◆ **Your task**
List all lines of the data that include the string "issues".

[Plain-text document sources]
════════
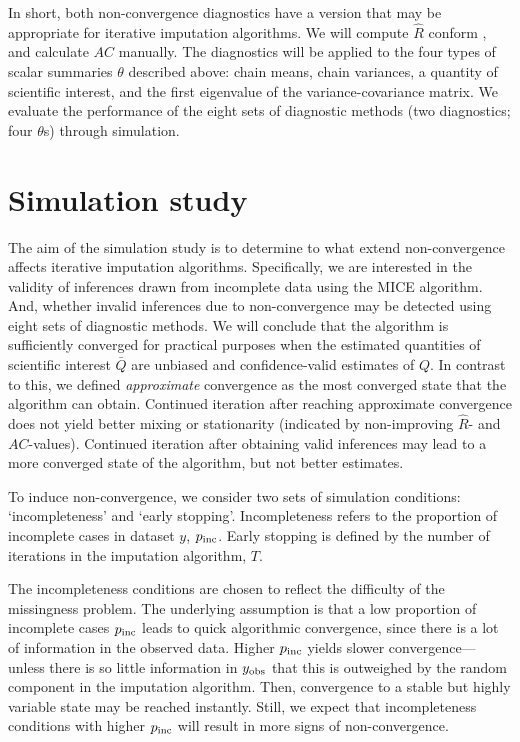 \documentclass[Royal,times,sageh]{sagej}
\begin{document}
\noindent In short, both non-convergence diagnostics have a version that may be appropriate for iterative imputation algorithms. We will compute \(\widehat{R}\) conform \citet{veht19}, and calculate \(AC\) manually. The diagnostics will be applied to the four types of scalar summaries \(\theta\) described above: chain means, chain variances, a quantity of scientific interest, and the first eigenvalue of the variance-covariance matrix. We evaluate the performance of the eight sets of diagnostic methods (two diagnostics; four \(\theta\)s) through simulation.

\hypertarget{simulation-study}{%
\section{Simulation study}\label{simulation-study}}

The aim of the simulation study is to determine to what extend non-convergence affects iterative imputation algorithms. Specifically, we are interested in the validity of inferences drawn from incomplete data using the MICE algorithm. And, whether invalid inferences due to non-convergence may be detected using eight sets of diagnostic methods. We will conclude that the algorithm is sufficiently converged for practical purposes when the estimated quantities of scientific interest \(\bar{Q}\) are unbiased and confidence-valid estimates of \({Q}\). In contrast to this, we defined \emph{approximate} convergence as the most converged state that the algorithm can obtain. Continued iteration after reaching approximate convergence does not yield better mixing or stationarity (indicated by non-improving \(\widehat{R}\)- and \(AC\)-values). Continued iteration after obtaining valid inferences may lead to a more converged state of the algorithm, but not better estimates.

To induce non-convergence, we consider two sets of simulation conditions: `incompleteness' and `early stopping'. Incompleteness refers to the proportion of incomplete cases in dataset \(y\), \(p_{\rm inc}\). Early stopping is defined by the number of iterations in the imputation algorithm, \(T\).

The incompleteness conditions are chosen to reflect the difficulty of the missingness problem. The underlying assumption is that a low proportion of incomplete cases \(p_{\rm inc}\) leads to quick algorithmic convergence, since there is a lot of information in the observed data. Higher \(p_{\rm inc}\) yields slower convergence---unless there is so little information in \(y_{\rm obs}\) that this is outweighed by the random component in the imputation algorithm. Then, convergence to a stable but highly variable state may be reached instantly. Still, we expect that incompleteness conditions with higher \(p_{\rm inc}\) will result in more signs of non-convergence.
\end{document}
════════
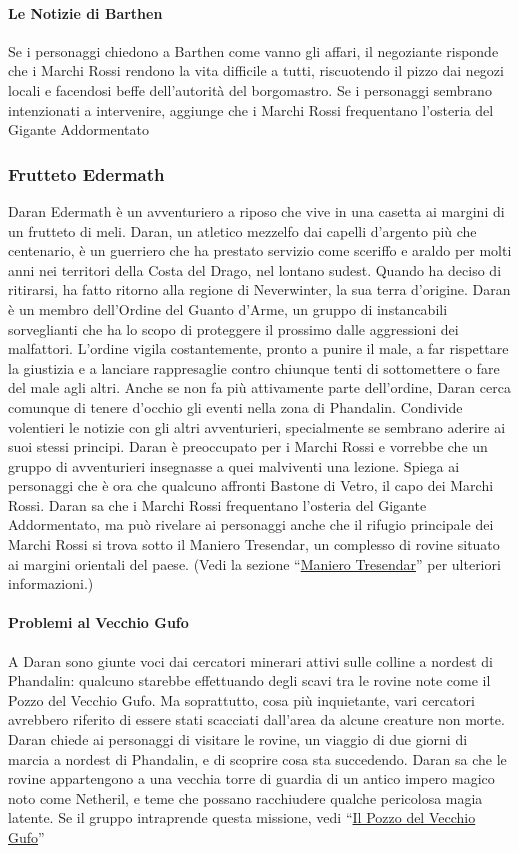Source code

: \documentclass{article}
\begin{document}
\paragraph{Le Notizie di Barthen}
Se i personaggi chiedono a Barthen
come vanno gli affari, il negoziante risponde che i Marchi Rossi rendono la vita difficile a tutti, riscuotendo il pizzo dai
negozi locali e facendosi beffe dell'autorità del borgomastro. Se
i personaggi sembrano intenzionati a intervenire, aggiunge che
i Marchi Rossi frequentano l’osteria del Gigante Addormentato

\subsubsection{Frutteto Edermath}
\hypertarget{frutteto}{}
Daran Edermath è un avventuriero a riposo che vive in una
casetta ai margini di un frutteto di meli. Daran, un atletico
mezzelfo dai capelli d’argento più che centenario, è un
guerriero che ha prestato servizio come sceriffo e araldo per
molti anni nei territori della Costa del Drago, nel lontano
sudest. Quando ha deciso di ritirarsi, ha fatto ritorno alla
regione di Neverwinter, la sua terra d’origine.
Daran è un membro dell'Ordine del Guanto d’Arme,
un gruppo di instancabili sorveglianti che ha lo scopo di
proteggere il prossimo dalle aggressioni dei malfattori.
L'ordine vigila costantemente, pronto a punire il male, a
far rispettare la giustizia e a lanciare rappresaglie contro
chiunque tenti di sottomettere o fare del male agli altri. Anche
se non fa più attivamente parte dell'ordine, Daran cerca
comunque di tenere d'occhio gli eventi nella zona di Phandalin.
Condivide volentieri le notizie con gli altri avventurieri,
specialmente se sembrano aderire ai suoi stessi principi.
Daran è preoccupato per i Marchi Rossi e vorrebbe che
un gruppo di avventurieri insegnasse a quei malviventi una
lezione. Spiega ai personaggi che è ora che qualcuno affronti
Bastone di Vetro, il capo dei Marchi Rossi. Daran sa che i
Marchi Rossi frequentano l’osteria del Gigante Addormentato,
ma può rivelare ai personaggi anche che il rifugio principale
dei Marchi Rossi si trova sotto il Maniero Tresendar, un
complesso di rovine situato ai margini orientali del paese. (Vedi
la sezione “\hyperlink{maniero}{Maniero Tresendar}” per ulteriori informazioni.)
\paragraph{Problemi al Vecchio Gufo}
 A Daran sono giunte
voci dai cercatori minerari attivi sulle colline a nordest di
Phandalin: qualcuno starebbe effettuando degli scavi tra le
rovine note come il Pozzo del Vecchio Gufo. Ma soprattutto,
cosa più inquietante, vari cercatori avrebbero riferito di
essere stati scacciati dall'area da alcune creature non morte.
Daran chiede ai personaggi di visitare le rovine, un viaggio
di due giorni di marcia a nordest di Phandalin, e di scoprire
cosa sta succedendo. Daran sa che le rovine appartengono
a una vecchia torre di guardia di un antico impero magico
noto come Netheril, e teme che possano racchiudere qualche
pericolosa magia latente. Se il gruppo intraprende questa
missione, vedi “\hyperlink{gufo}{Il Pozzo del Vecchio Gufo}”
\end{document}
════════
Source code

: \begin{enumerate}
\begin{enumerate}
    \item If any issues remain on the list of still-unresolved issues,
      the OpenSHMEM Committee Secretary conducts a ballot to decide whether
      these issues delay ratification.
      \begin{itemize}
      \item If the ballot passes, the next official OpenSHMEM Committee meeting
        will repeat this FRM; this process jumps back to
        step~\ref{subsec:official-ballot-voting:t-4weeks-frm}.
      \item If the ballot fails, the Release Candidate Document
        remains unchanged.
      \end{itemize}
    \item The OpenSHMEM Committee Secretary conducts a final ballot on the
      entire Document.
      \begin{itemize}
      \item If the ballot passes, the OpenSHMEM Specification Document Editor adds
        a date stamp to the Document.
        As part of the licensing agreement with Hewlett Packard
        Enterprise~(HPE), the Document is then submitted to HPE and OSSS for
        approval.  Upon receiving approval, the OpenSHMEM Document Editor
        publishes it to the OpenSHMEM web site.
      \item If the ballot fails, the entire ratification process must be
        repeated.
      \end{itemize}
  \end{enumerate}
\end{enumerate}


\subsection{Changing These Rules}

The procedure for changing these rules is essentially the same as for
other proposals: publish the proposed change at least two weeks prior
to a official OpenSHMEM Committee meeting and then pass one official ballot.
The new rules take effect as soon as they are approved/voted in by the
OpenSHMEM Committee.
════════
◆ **Solved problem**
    \item If any issues remain on the list of still-unresolved issues,
      these issues delay ratification.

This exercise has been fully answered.